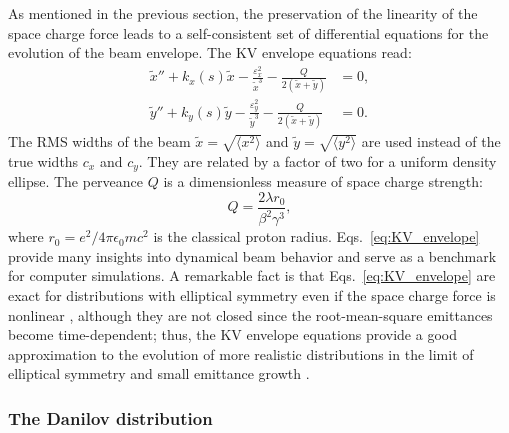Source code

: As mentioned in the previous section, the preservation of the linearity of the space charge force leads to a self-consistent set of differential equations for the evolution of the beam envelope. The KV envelope equations read:
%
\begin{align} \label{eq:KV_envelope}
    \tilde{x}'' + k_{x}(s)\tilde{x} - \frac{\varepsilon_x^2}{\tilde{x}^3} - \frac{Q}{2\left(\tilde{x} + \tilde{y}\right)} &= 0, \\
    \tilde{y}'' + k_{y}(s)\tilde{y} - \frac{\varepsilon_y^2}{\tilde{y}^3} - \frac{Q}{2\left(\tilde{x} + \tilde{y}\right)} &= 0. \nonumber
\end{align}
%
The RMS widths of the beam $\tilde{x} = \sqrt{\langle{{x^2}}\rangle}$ and $\tilde{y} = \sqrt{\langle{{y^2}}\rangle}$ are used instead of the true widths $c_x$ and $c_y$. They are related by a factor of two for a uniform density ellipse. The perveance $Q$ is a dimensionless measure of space charge strength:
%
\begin{equation}\label{eq:perveance}
    Q = \frac{2\lambda r_0}{\beta^2\gamma^3},
\end{equation}
%
where $r_0 = e^2 / 4\pi\epsilon_0mc^2$ is the classical proton radius. Eqs.~\eqref{eq:KV_envelope} provide many insights into dynamical beam behavior and serve as a benchmark for computer simulations. A remarkable fact is that Eqs.~\eqref{eq:KV_envelope} are exact for distributions with elliptical symmetry even if the space charge force is nonlinear \cite{Sacherer1968}, although they are not closed since the root-mean-square emittances become time-dependent; thus, the KV envelope equations provide a good approximation to the evolution of more realistic distributions in the limit of elliptical symmetry and small emittance growth \cite{Lund2004}.



\subsubsection{The Danilov distribution}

# # # # #

## Your objective:
Every line above that includes the word "frac" must appear in the answer.

## Finished exercise:
    \tilde{x}'' + k_{x}(s)\tilde{x} - \frac{\varepsilon_x^2}{\tilde{x}^3} - \frac{Q}{2\left(\tilde{x} + \tilde{y}\right)} &= 0, \\
    \tilde{y}'' + k_{y}(s)\tilde{y} - \frac{\varepsilon_y^2}{\tilde{y}^3} - \frac{Q}{2\left(\tilde{x} + \tilde{y}\right)} &= 0. \nonumber
    Q = \frac{2\lambda r_0}{\beta^2\gamma^3},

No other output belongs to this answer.